Canada’s multibillion-dollar project to buy a replacement for its frigates is so poorly structured that one of the world’s largest shipbuilders has warned the Liberal government it won’t bid unless changes are made.
A number of other ship designers are also considering backing out because of the problems plaguing the project to spend more than $26 billion on a new fleet of Canadian Surface Combatants.
Italian shipbuilder Fincantieri sent Procurement Minister Judy Foote a detailed outline of why the acquisition process is in trouble, warning that, “Canada is exposed to unnecessary cost uncertainty,” according to the Oct. 24, 2016, letter obtained by Postmedia.

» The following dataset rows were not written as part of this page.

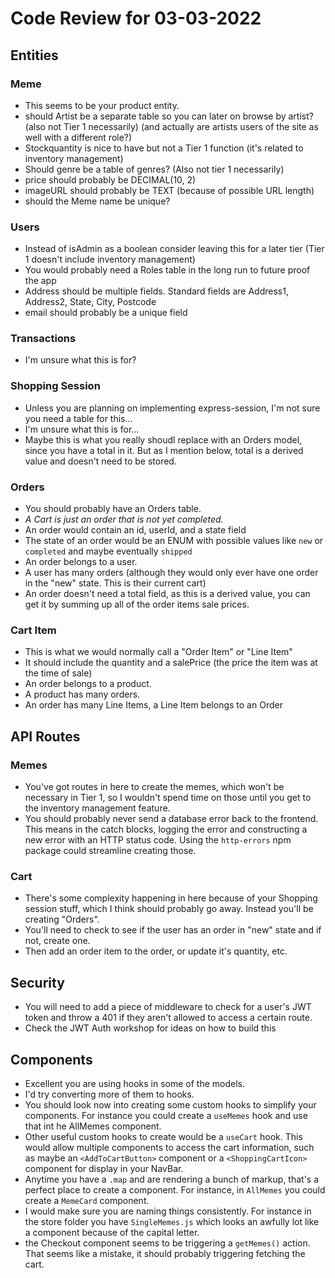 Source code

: # Code Review for 03-03-2022

## Entities

### Meme

- This seems to be your product entity.
- should Artist be a separate table so you can later on browse by artist? (also not Tier 1 necessarily) (and actually are artists users of the site as well with a different role?)
- Stockquantity is nice to have but not a Tier 1 function (it's related to inventory management)
- Should genre be a table of genres? (Also not tier 1 necessarily)
- price should probably be DECIMAL(10, 2)
- imageURL should probably be TEXT (because of possible URL length)
- should the Meme name be unique?

### Users

- Instead of isAdmin as a boolean consider leaving this for a later tier (Tier 1 doesn't include inventory management)
- You would probably need a Roles table in the long run to future proof the app
- Address should be multiple fields. Standard fields are Address1, Address2, State, City, Postcode
- email should probably be a unique field

### Transactions

- I'm unsure what this is for?

### Shopping Session

- Unless you are planning on implementing express-session, I'm not sure you need a table for this...
- I'm unsure what this is for...
- Maybe this is what you really shoudl replace with an Orders model, since you have a total in it. But as I mention below, total is a derived value and doesn't need to be stored.

### Orders

- You should probably have an Orders table.
- _A Cart is just an order that is not yet completed._
- An order would contain an id, userId, and a state field
- The state of an order would be an ENUM with possible values like `new` or `completed` and maybe eventually `shipped`
- An order belongs to a user.
- A user has many orders (although they would only ever have one order in the "new" state. This is their current cart)
- An order doesn't need a total field, as this is a derived value, you can get it by summing up all of the order items sale prices.

### Cart Item

- This is what we would normally call a "Order Item" or "Line Item"
- It should include the quantity and a salePrice (the price the item was at the time of sale)
- An order belongs to a product.
- A product has many orders.
- An order has many Line Items, a Line Item belongs to an Order

## API Routes

### Memes

- You've got routes in here to create the memes, which won't be necessary in Tier 1, so I wouldn't spend time on those until you get to the inventory management feature.
- You should probably never send a database error back to the frontend. This means in the catch blocks, logging the error and constructing a new error with an HTTP status code. Using the `http-errors` npm package could streamline creating those.

### Cart

- There's some complexity happening in here because of your Shopping session stuff, which I think should probably go away. Instead you'll be creating "Orders".
- You'll need to check to see if the user has an order in "new" state and if not, create one.
- Then add an order item to the order, or update it's quantity, etc.

## Security

- You will need to add a piece of middleware to check for a user's JWT token and throw a 401 if they aren't allowed to access a certain route.
- Check the JWT Auth workshop for ideas on how to build this

## Components

- Excellent you are using hooks in some of the models.
- I'd try converting more of them to hooks.
- You should look now into creating some custom hooks to simplify your components. For instance you could create a `useMemes` hook and use that int he AllMemes component.
- Other useful custom hooks to create would be a `useCart` hook. This would allow multiple components to access the cart information, such as maybe an `<AddToCartButton>` component or a `<ShoppingCartIcon>` component for display in your NavBar.
- Anytime you have a `.map` and are rendering a bunch of markup, that's a perfect place to create a component. For instance, in `AllMemes` you could create a `MemeCard` component.
- I would make sure you are naming things consistently. For instance in the store folder you have `SingleMemes.js` which looks an awfully lot like a component because of the capital letter.
- the Checkout component seems to be triggering a `getMemes()` action. That seems like a mistake, it should probably triggering fetching the cart.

There is also a belief in industry circles that the federal government is favouring a design from the British firm BAE, which is offering the Royal Canadian Navy the Type 26 warship.
Foote had previously said only proven warship designs would be considered to reduce the risk of problems. But the Liberal government retreated on that and will now accept a Type 26 bid, even though the vessel has not been built yet.

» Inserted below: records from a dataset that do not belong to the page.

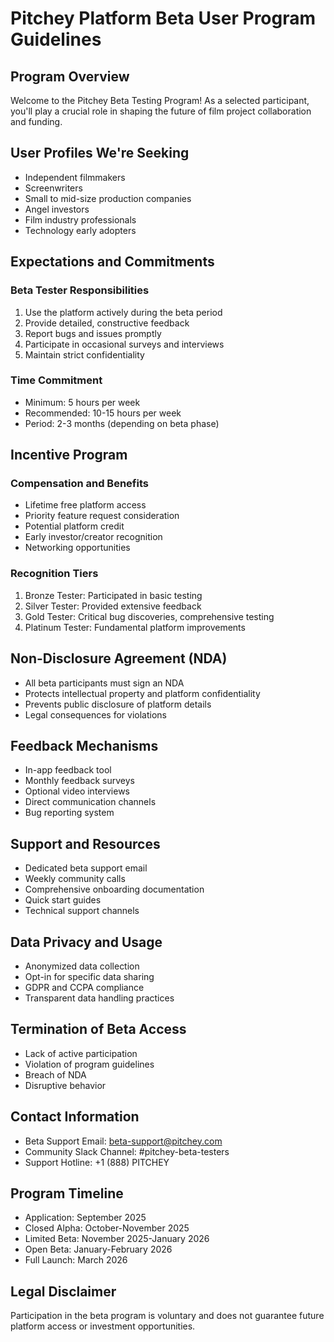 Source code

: # Pitchey Platform Beta User Program Guidelines

## Program Overview
Welcome to the Pitchey Beta Testing Program! As a selected participant, you'll play a crucial role in shaping the future of film project collaboration and funding.

## User Profiles We're Seeking
- Independent filmmakers
- Screenwriters
- Small to mid-size production companies
- Angel investors
- Film industry professionals
- Technology early adopters

## Expectations and Commitments

### Beta Tester Responsibilities
1. Use the platform actively during the beta period
2. Provide detailed, constructive feedback
3. Report bugs and issues promptly
4. Participate in occasional surveys and interviews
5. Maintain strict confidentiality

### Time Commitment
- Minimum: 5 hours per week
- Recommended: 10-15 hours per week
- Period: 2-3 months (depending on beta phase)

## Incentive Program

### Compensation and Benefits
- Lifetime free platform access
- Priority feature request consideration
- Potential platform credit
- Early investor/creator recognition
- Networking opportunities

### Recognition Tiers
1. Bronze Tester: Participated in basic testing
2. Silver Tester: Provided extensive feedback
3. Gold Tester: Critical bug discoveries, comprehensive testing
4. Platinum Tester: Fundamental platform improvements

## Non-Disclosure Agreement (NDA)
- All beta participants must sign an NDA
- Protects intellectual property and platform confidentiality
- Prevents public disclosure of platform details
- Legal consequences for violations

## Feedback Mechanisms
- In-app feedback tool
- Monthly feedback surveys
- Optional video interviews
- Direct communication channels
- Bug reporting system

## Support and Resources
- Dedicated beta support email
- Weekly community calls
- Comprehensive onboarding documentation
- Quick start guides
- Technical support channels

## Data Privacy and Usage
- Anonymized data collection
- Opt-in for specific data sharing
- GDPR and CCPA compliance
- Transparent data handling practices

## Termination of Beta Access
- Lack of active participation
- Violation of program guidelines
- Breach of NDA
- Disruptive behavior

## Contact Information
- Beta Support Email: beta-support@pitchey.com
- Community Slack Channel: #pitchey-beta-testers
- Support Hotline: +1 (888) PITCHEY

## Program Timeline
- Application: September 2025
- Closed Alpha: October-November 2025
- Limited Beta: November 2025-January 2026
- Open Beta: January-February 2026
- Full Launch: March 2026

## Legal Disclaimer
Participation in the beta program is voluntary and does not guarantee future platform access or investment opportunities.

Preparing a bid for the Canadian Surface Combatant or CSC will cost companies between $10 million and $20 million. If they see their chances of winning a contract as slim, firms could decide not to enter the competition, further narrowing the choices for the Liberals on a new vessel for the navy.
The government announced Oct. 27, 2016, that Irving Shipbuilding, its prime contractor, had issued a request for bids from companies on the design of the new ships.
We actually saw this during the efforts to rearm the Rangers. Canada wanted firms to give them their intellectual property for a rifle that Canada would manufacture. Now we see it with the Canadian Surface Combatants. No wonder firms are balking.